**TASK OBJECTIVE**
Copy out each line of the data below in which the string "jest" appears.

── DATA FOR THIS TASK

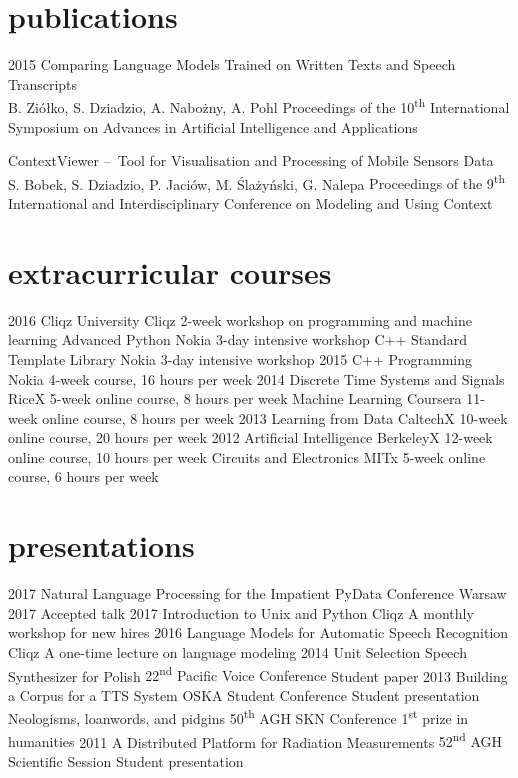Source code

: \documentclass[]{friggeri-cv_osx}
\begin{document}
\section{publications}
\begin{entrylist}
\entry
{2015}
{Comparing Language Models Trained on Written Texts and Speech Transcripts\\}
{B. Ziółko, S. Dziadzio, A. Nabożny, A. Pohl}
{Proceedings of the 10\textsuperscript{th} International Symposium on Advances in Artificial Intelligence and Applications\\}

\entry
{}
{ContextViewer – Tool for Visualisation and Processing of Mobile Sensors Data\\}
{S. Bobek, S. Dziadzio, P. Jaciów, M. Ślażyński, G. Nalepa}
{Proceedings of the 9\textsuperscript{th} International and Interdisciplinary Conference on Modeling and Using Context\\}
\end{entrylist}


\section{extracurricular courses}
\begin{entrylist}
\entry
{2016}
{Cliqz University}
{Cliqz}
{2-week workshop on programming and machine learning}
\entry
{}
{Advanced Python}
{Nokia}
{3-day intensive workshop}
\entry
{}
{C++ Standard Template Library}
{Nokia}
{3-day intensive workshop}
\entry
{2015}
{C++ Programming}
{Nokia}
{4-week course, 16 hours per week}
\entry
{2014}
{Discrete Time Systems and Signals}
{RiceX}
{5-week online course, 8 hours per week}
\entry
{}
{Machine Learning}
{Coursera}
{11-week online course, 8 hours per week}
\entry
{2013}
{Learning from Data}
{CaltechX}
{10-week online course, 20 hours per week}
\entry
{2012}
{Artificial Intelligence}
{BerkeleyX}
{12-week online course, 10 hours per week}
\entry
{}
{Circuits and Electronics}
{MITx}
{5-week online course, 6 hours per week\\}
\end{entrylist}


\section{presentations}
\begin{entrylist}
\entry
{2017}
{Natural Language Processing for the Impatient}
{PyData Conference Warsaw 2017}
{Accepted talk}
\entry
{2017}
{Introduction to Unix and Python}
{Cliqz}
{A monthly workshop for new hires}
\entry
{2016}
{Language Models for Automatic Speech Recognition}
{Cliqz}
{A one-time lecture on language modeling}
\entry
{2014}
{Unit Selection Speech Synthesizer for Polish}
{22\textsuperscript{nd} Pacific Voice Conference}
{Student paper}
\entry
{2013}
{Building a Corpus for a TTS System}
{OSKA Student Conference}
{Student presentation}
\entry
{}
{Neologisms, loanwords, and pidgins}
{50\textsuperscript{th} AGH SKN Conference}
{1\textsuperscript{st} prize in humanities}
\entry
{2011}
{A Distributed Platform for Radiation Measurements}
{52\textsuperscript{nd} AGH Scientific Session}
{Student presentation}
\end{entrylist}
\end{document}
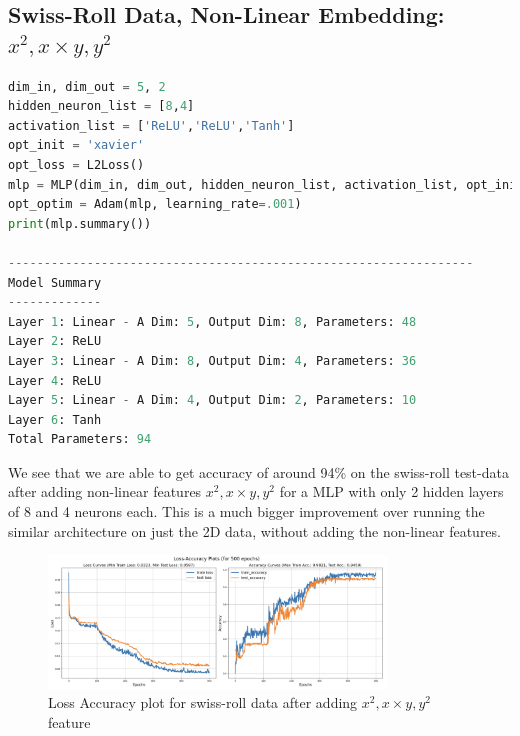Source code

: \subsection{Swiss-Roll Data, Non-Linear Embedding: $x^2, x\times y, y^2$}


\begin{solve}    
\begin{lstlisting}[language=python, title = MLP used for swiss-roll data after adding non linear features]
dim_in, dim_out = 5, 2
hidden_neuron_list = [8,4]
activation_list = ['ReLU','ReLU','Tanh']
opt_init = 'xavier'
opt_loss = L2Loss()
mlp = MLP(dim_in, dim_out, hidden_neuron_list, activation_list, opt_init)
opt_optim = Adam(mlp, learning_rate=.001)
print(mlp.summary())

-----------------------------------------------------------------
Model Summary
-------------
Layer 1: Linear - A Dim: 5, Output Dim: 8, Parameters: 48
Layer 2: ReLU
Layer 3: Linear - A Dim: 8, Output Dim: 4, Parameters: 36
Layer 4: ReLU
Layer 5: Linear - A Dim: 4, Output Dim: 2, Parameters: 10
Layer 6: Tanh
Total Parameters: 94
\end{lstlisting}
    


We see that we are able to get accuracy of around 94\% on the swiss-roll test-data after adding non-linear features $x^2, x\times y, y^2$ for a MLP with only 2 hidden layers of 8 and 4 neurons each. This is a much bigger improvement over running the similar architecture on just the 2D data, without adding the non-linear features.

\begin{figure}[H]
    \centering
    \includegraphics[width=0.8\textwidth]{plots/7_spiral_accloss.png}
    \caption{Loss Accuracy plot for swiss-roll data after adding $x^2, x\times y, y^2$ feature}


\end{figure}
\end{solve}

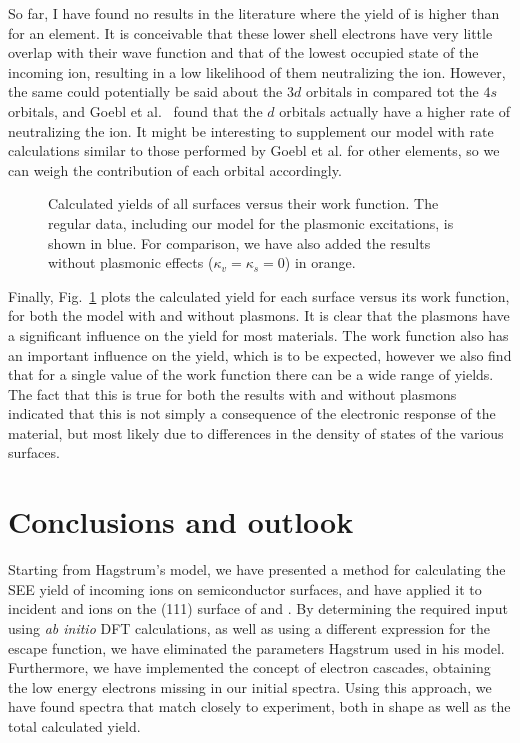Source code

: \begin{refsection}
So far, I have found no results in the literature where the yield of  is higher than  for an element. It is conceivable that these lower shell electrons have very little overlap with their wave function and that of the lowest occupied state of the incoming ion, resulting in a low likelihood of them neutralizing the ion. However, the same could potentially be said about the $3d$ orbitals in  compared tot the $4s$ orbitals, and Goebl et al.~\cite{Goebl2011} found that the $d$ orbitals actually have a higher rate of neutralizing the ion. It might be interesting to supplement our model with rate calculations similar to those performed by Goebl et al. for other elements, so we can weigh the contribution of each orbital accordingly.

\begin{figure}[h]
\centering

\caption{Calculated yields of all surfaces versus their work function. The regular data, including our model for the plasmonic excitations, is shown in blue. For comparison, we have also added the results without plasmonic effects ($\kappa_v = \kappa_s = 0$) in orange.}
\label{quotas:fig-versus_workfun}
\end{figure}

Finally, Fig.~\ref{quotas:fig-versus_workfun} plots the calculated yield for each surface versus its work function, for both the model with and without plasmons. It is clear that the plasmons have a significant influence on the yield for most materials. The work function also has an important influence on the yield, which is to be expected, however we also find that for a single value of the work function there can be a wide range of yields. The fact that this is true for both the results with and without plasmons indicated that this is not simply a consequence of the electronic response of the material, but most likely due to differences in the density of states of the various surfaces.

\section{Conclusions and outlook}


Starting from Hagstrum's model, we have presented a method for calculating the SEE yield of incoming ions on semiconductor surfaces, and have applied it to incident  and  ions on the (111) surface of  and . By determining the required input using \textit{ab initio} DFT calculations, as well as using a different expression for the escape function, we have eliminated the parameters Hagstrum used in his model. Furthermore, we have implemented the concept of electron cascades, obtaining the low energy electrons missing in our initial spectra. Using this approach, we have found spectra that match closely to experiment, both in shape as well as the total calculated yield. \\


\end{refsection}

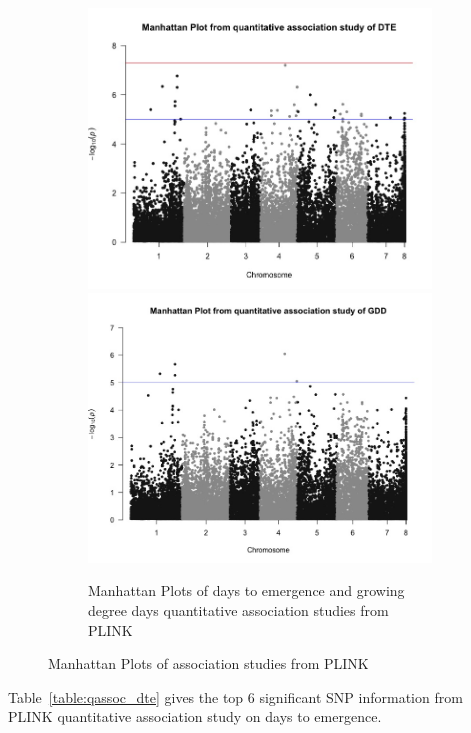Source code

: \documentclass{article}
\begin{document}
\begin{figure}[!htb]
\begin{subfigure}{\textwidth}
\centering
\includegraphics[scale=.25]{mplot_qassoc_dte.jpeg}
\includegraphics[scale=.25]{mplot_qassoc_gdd.jpeg}
\caption{Manhattan Plots of days to emergence and growing degree days quantitative association studies from PLINK}
\label{fig:plink_sub2}
\end{subfigure}

\caption{Manhattan Plots of association studies from PLINK}
\label{fig:plink_res}
\end{figure}

Table~\ref{table:qassoc_dte} gives the top 6 significant SNP information from PLINK quantitative association study on days to emergence.
\end{document}
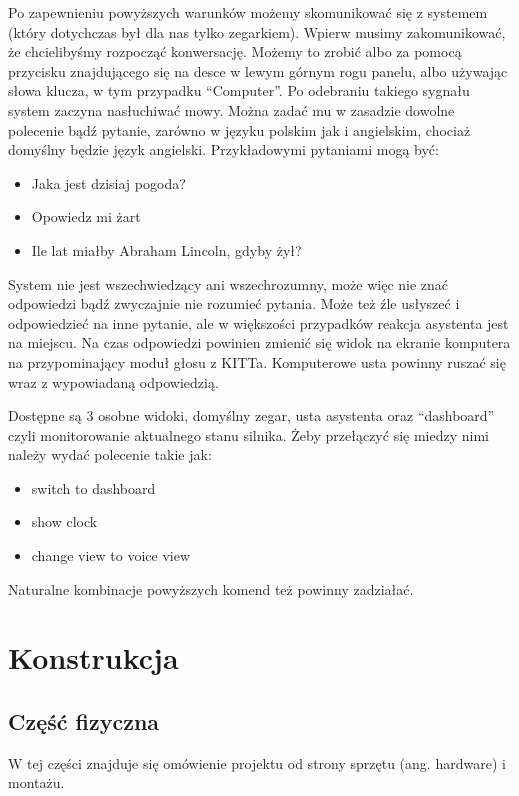\documentclass[declaration,shortabstract, inz]{iithesis}
\begin{document}
Po zapewnieniu powyższych warunków możemy skomunikować się z systemem (który dotychczas był dla nas tylko zegarkiem). Wpierw musimy zakomunikować, że chcielibyśmy rozpocząć konwersację. Możemy to zrobić albo za pomocą przycisku znajdującego się na desce w lewym górnym rogu panelu, albo używając słowa klucza, w tym przypadku ``Computer''. Po odebraniu takiego sygnału system zaczyna nasłuchiwać mowy. Można zadać mu w zasadzie dowolne polecenie bądź pytanie, zarówno w języku polskim jak i angielskim, chociaż domyślny będzie język angielski. Przykładowymi pytaniami mogą być:
\begin{itemize}
  \item Jaka jest dzisiaj pogoda?
  \item Opowiedz mi żart
  \item Ile lat miałby Abraham Lincoln, gdyby żył?
\end{itemize}
System nie jest wszechwiedzący ani wszechrozumny, może więc nie znać odpowiedzi bądź zwyczajnie nie rozumieć pytania. Może też źle usłyszeć i odpowiedzieć na inne pytanie, ale w większości przypadków reakcja asystenta jest na miejscu. Na czas odpowiedzi powinien zmienić się widok na ekranie komputera na przypominający moduł głosu z KITTa. Komputerowe usta powinny ruszać się wraz z wypowiadaną odpowiedzią.

Dostępne są 3 osobne widoki, domyślny zegar, usta asystenta oraz ``dashboard'' czyli monitorowanie aktualnego stanu silnika. Żeby przełączyć się miedzy nimi należy wydać polecenie takie jak:
\begin{itemize}
  \item switch to dashboard
  \item show clock
  \item change view to voice view
\end{itemize}
Naturalne kombinacje powyższych komend też powinny zadziałać.

\chapter{Konstrukcja}
\section{Część fizyczna}
W tej części znajduje się omówienie projektu od strony sprzętu (ang. hardware) i montażu.
\end{document}
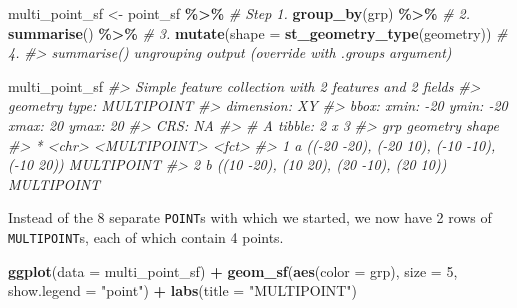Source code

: \documentclass[
]{report}
\newenvironment{Shaded}{\begin{snugshade}}{\end{snugshade}}
\newcommand{\CommentTok}[1]{\textcolor[rgb]{0.56,0.35,0.01}{\textit{#1}}}
\newcommand{\DataTypeTok}[1]{\textcolor[rgb]{0.13,0.29,0.53}{#1}}
\newcommand{\DecValTok}[1]{\textcolor[rgb]{0.00,0.00,0.81}{#1}}
\newcommand{\KeywordTok}[1]{\textcolor[rgb]{0.13,0.29,0.53}{\textbf{#1}}}
\newcommand{\NormalTok}[1]{#1}
\newcommand{\OperatorTok}[1]{\textcolor[rgb]{0.81,0.36,0.00}{\textbf{#1}}}
\newcommand{\StringTok}[1]{\textcolor[rgb]{0.31,0.60,0.02}{#1}}
\begin{document}
\begin{Shaded}
\begin{Highlighting}[]
\NormalTok{multi\_point\_sf \textless{}{-}}\StringTok{ }\NormalTok{point\_sf }\OperatorTok{\%\textgreater{}\%}\StringTok{               }\CommentTok{\# Step 1.}
\StringTok{  }\KeywordTok{group\_by}\NormalTok{(grp) }\OperatorTok{\%\textgreater{}\%}\StringTok{                          }\CommentTok{\# 2.}
\StringTok{  }\KeywordTok{summarise}\NormalTok{() }\OperatorTok{\%\textgreater{}\%}\StringTok{                            }\CommentTok{\# 3.}
\StringTok{  }\KeywordTok{mutate}\NormalTok{(}\DataTypeTok{shape =} \KeywordTok{st\_geometry\_type}\NormalTok{(geometry)) }\CommentTok{\# 4.}
\CommentTok{\#\textgreater{} \textasciigrave{}summarise()\textasciigrave{} ungrouping output (override with \textasciigrave{}.groups\textasciigrave{} argument)}

\NormalTok{multi\_point\_sf}
\CommentTok{\#\textgreater{} Simple feature collection with 2 features and 2 fields}
\CommentTok{\#\textgreater{} geometry type:  MULTIPOINT}
\CommentTok{\#\textgreater{} dimension:      XY}
\CommentTok{\#\textgreater{} bbox:           xmin: {-}20 ymin: {-}20 xmax: 20 ymax: 20}
\CommentTok{\#\textgreater{} CRS:            NA}
\CommentTok{\#\textgreater{} \# A tibble: 2 x 3}
\CommentTok{\#\textgreater{}   grp                                     geometry shape     }
\CommentTok{\#\textgreater{} * \textless{}chr\textgreater{}                               \textless{}MULTIPOINT\textgreater{} \textless{}fct\textgreater{}     }
\CommentTok{\#\textgreater{} 1 a     (({-}20 {-}20), ({-}20 10), ({-}10 {-}10), ({-}10 20)) MULTIPOINT}
\CommentTok{\#\textgreater{} 2 b         ((10 {-}20), (10 20), (20 {-}10), (20 10)) MULTIPOINT}
\end{Highlighting}
\end{Shaded}

Instead of the 8 separate \texttt{POINT}s with which we started, we now have 2 rows of \texttt{MULTIPOINT}s, each of which contain 4 points.

\begin{Shaded}
\begin{Highlighting}[]
\KeywordTok{ggplot}\NormalTok{(}\DataTypeTok{data =}\NormalTok{ multi\_point\_sf) }\OperatorTok{+}\StringTok{ }
\StringTok{  }\KeywordTok{geom\_sf}\NormalTok{(}\KeywordTok{aes}\NormalTok{(}\DataTypeTok{color =}\NormalTok{ grp), }\DataTypeTok{size =} \DecValTok{5}\NormalTok{, }\DataTypeTok{show.legend =} \StringTok{"point"}\NormalTok{) }\OperatorTok{+}
\StringTok{  }\KeywordTok{labs}\NormalTok{(}\DataTypeTok{title =} \StringTok{"MULTIPOINT"}\NormalTok{)}
\end{Highlighting}
\end{Shaded}
\end{document}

────

**ANSWER BOX**
  \item Jaka jest dzisiaj pogoda?
System nie jest wszechwiedzący ani wszechrozumny, może więc nie znać odpowiedzi bądź zwyczajnie nie rozumieć pytania. Może też źle usłyszeć i odpowiedzieć na inne pytanie, ale w większości przypadków reakcja asystenta jest na miejscu. Na czas odpowiedzi powinien zmienić się widok na ekranie komputera na przypominający moduł głosu z KITTa. Komputerowe usta powinny ruszać się wraz z wypowiadaną odpowiedzią.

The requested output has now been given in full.